**WORK ITEM:** Every line from the one that contains "Usually, this is" to the end of the records must be restated word for word. No other line belongs in the answer.

**LISTED RECORDS:**
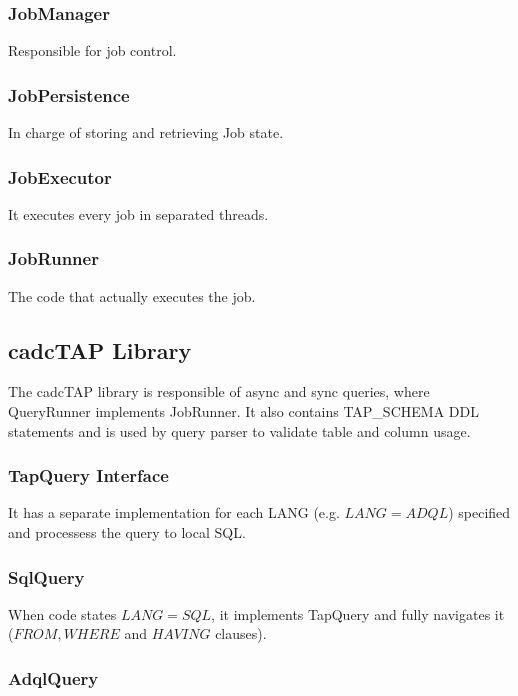 \subsubsection{JobManager}

Responsible for job control.

\subsubsection{JobPersistence}

In charge of storing and retrieving Job state.

\subsubsection{JobExecutor}

It executes every job in separated threads.

\subsubsection{JobRunner}

The code that actually executes the job.


\subsection{cadcTAP Library}

The cadcTAP library is responsible of async and sync queries, where QueryRunner implements JobRunner. It also contains TAP\_SCHEMA DDL statements and is used by query parser to validate table and column usage.

\subsubsection{TapQuery Interface}

It has a separate implementation for each LANG (e.g. $LANG = ADQL$) specified and processess the query to local SQL.

\subsubsection{SqlQuery}

When code states $LANG=SQL$, it implements TapQuery and fully navigates it ($FROM, WHERE$ and $HAVING$ clauses).

\subsubsection{AdqlQuery}

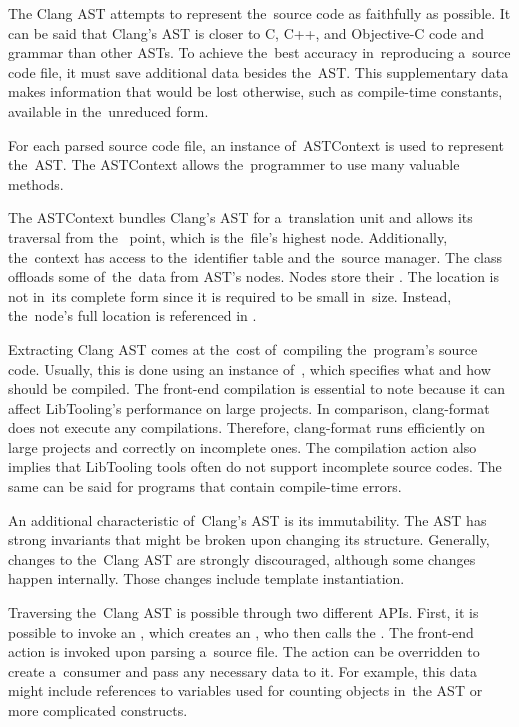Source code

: The Clang AST attempts to represent the~source code as faithfully 
as possible. 
It can be said that Clang's AST is closer to C, C++, 
and Objective-C code and grammar than other ASTs. 
To achieve the~best accuracy in~reproducing a~source code file, 
it must save additional data besides the~AST. 
This supplementary data makes information that would be lost 
otherwise, such as compile-time constants, available 
in the~unreduced form. 

For each parsed source code file, an instance of~ASTContext 
is used to represent the~AST. 
The ASTContext allows the~programmer to use many valuable methods. 


The ASTContext bundles Clang's AST for a~translation unit 
and allows its traversal from the~
point, which is the~file's highest node. 
Additionally, the~context has access to the~identifier table 
and the~source manager. 
The  class offloads some of~the~data 
from AST's nodes. 
Nodes store their . 
The location is not in~its complete form since it is required 
to be small in~size. 
Instead, the~node's full location is referenced 
in .

Extracting Clang AST comes at the~cost of~compiling the~program's
source code. 
Usually, this is done using an instance of~, 
which specifies what and how should be compiled. 
The front-end compilation is essential to note because it can affect 
LibTooling's performance on large projects. 
In comparison, clang-format does not execute any compilations. 
Therefore, clang-format runs efficiently on large projects 
and correctly on incomplete ones. 
The compilation action also implies that LibTooling tools often 
do not support incomplete source codes. 
The same can be said for programs that contain compile-time errors.

An additional characteristic of~Clang's AST is its immutability. 
The AST has strong invariants that might be broken upon changing 
its structure. 
Generally, changes to the~Clang AST are strongly discouraged, 
although some changes happen internally. 
Those changes include template instantiation.

Traversing the~Clang AST is possible through two different APIs. 
First, it is possible to invoke an , which 
creates an , who then calls 
the . 
The front-end action is invoked upon parsing a~source file. 
The action can be overridden to create a~consumer and pass any necessary 
data to it. 
For example, this data might include references to variables used for 
counting objects in~the AST or more complicated constructs.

**TASK OUTPUT:**
Usually, this is done using an instance of~, 
which specifies what and how should be compiled. 
The front-end compilation is essential to note because it can affect 
LibTooling's performance on large projects. 
In comparison, clang-format does not execute any compilations. 
Therefore, clang-format runs efficiently on large projects 
and correctly on incomplete ones. 
The compilation action also implies that LibTooling tools often 
do not support incomplete source codes. 
The same can be said for programs that contain compile-time errors.

An additional characteristic of~Clang's AST is its immutability. 
The AST has strong invariants that might be broken upon changing 
its structure. 
Generally, changes to the~Clang AST are strongly discouraged, 
although some changes happen internally. 
Those changes include template instantiation.

Traversing the~Clang AST is possible through two different APIs. 
First, it is possible to invoke an , which 
creates an , who then calls 
the . 
The front-end action is invoked upon parsing a~source file. 
The action can be overridden to create a~consumer and pass any necessary 
data to it. 
For example, this data might include references to variables used for 
counting objects in~the AST or more complicated constructs.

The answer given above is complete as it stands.